Mirror with self portrait and press, 1971 |
Arikha’s pictures from a hard-fought lifetime
After 40 year, the artist Avigdor Arikha has fulfilled his wish to have his work in the British Museum, writes Gerald Isaaman
VISITING the British Museum 40 years ago, the Jewish artist Avigdor Arikha uttered a secret wish: “Please God I shall one day hang here beside Durer – and not be ashamed.”
And it was too difficult a wish because Arikha, who had made a significant reputation for himself as an abstract artist, had suddenly overthrown a sterile regime to return to his boyhood skills of graphic drawings and intimate portraiture.
“I felt I had hit the bottom,” he declared. “At that point I restricted myself to drawing and etching from observation only, as well as studying art history. But I did not allow myself to paint.”
That came later, and he was distinguished to be commissioned to paint the Queen Mother, the actress Catherine Deneuvre and fellow artist Kitaj, but the wonder of his art lay in his dramatic, black and white drawings, his brush and sumi ink work, lithographs, sugar aquatints and etchings.

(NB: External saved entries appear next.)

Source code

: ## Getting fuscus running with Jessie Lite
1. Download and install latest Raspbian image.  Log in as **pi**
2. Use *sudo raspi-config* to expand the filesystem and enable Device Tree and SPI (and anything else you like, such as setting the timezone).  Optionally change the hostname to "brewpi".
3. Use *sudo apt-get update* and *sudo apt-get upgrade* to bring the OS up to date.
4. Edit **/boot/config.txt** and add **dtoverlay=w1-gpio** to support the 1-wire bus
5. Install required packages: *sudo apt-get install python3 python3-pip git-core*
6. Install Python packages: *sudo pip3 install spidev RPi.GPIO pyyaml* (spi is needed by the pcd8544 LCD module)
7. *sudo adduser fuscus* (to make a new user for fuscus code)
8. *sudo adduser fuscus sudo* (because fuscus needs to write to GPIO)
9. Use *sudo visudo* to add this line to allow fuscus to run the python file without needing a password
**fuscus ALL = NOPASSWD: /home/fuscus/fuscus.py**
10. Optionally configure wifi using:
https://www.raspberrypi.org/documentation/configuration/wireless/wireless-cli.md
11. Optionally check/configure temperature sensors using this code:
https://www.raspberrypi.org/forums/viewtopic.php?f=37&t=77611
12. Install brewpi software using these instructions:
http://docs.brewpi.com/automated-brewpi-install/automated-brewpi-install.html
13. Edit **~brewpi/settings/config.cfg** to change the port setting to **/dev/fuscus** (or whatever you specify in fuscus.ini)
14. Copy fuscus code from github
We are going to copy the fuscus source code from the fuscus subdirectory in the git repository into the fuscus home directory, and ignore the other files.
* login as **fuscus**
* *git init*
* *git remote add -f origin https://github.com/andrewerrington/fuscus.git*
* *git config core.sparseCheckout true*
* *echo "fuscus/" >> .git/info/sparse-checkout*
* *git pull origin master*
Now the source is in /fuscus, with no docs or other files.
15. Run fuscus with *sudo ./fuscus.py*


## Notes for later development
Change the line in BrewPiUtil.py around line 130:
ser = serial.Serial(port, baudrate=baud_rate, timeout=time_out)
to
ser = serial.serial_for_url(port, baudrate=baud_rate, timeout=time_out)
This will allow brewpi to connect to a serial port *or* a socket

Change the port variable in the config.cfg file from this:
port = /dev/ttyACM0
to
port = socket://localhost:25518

You can see them now in the British Museum, which has become the honoured home of an extraordinary bequest of 100 original works by Arikha because, he says, it has “the best drawings anywhere on earth” – and where they are now on show.
The exhibition is all the more vital because of Arikha’s own hard-fought, tempestuous life. Born in Romania in 1929, he and his parents were carted off to Nazi concentration camps in 1941, his father dying from a beating, Arikha’s life saved by working in an iron foundry while he captured in drawings the hell of death he witnessed.
His freedom working on an Israeli farming kibbutz enabled him to study art, going off to Paris where he lived for many years, his life there enhanced by his close friendship with the Irish playwright Samuel Beckett over 33 years.
Jerusalem and Paris are now his homes, but he has travelled widely, as is reflected in the exhibition, in which the drama of his life, his loves, familiar landscapes and delights are depicted with an absorbing skill that penetrates his subjects.
They range from the simple, inanimate shoes and socks, an umbrella, an old armchair, into which he breathes creative life, to sensual nude studies, sensitive, loving portraits, Beckett among them, and scenes of mocking Hollywood hills, New York musicians, a crushing collision of cars or an apple tree searching for the sky in Jerusalem.
One of the most striking is his inspired self-portrait of himself, from 1973, as an intense young man, eyes glowering behind glasses from the horrors he has seen and mouth bellowing protest at a world that remains wicked.
There is also an etching of a hand reaching out, almost moving, an echo perhaps of Durer at his best. But this is Arikha’s own tribute. And he certainly has no reason whatsoever for feeling ashamed of his own considerable and considerate talent.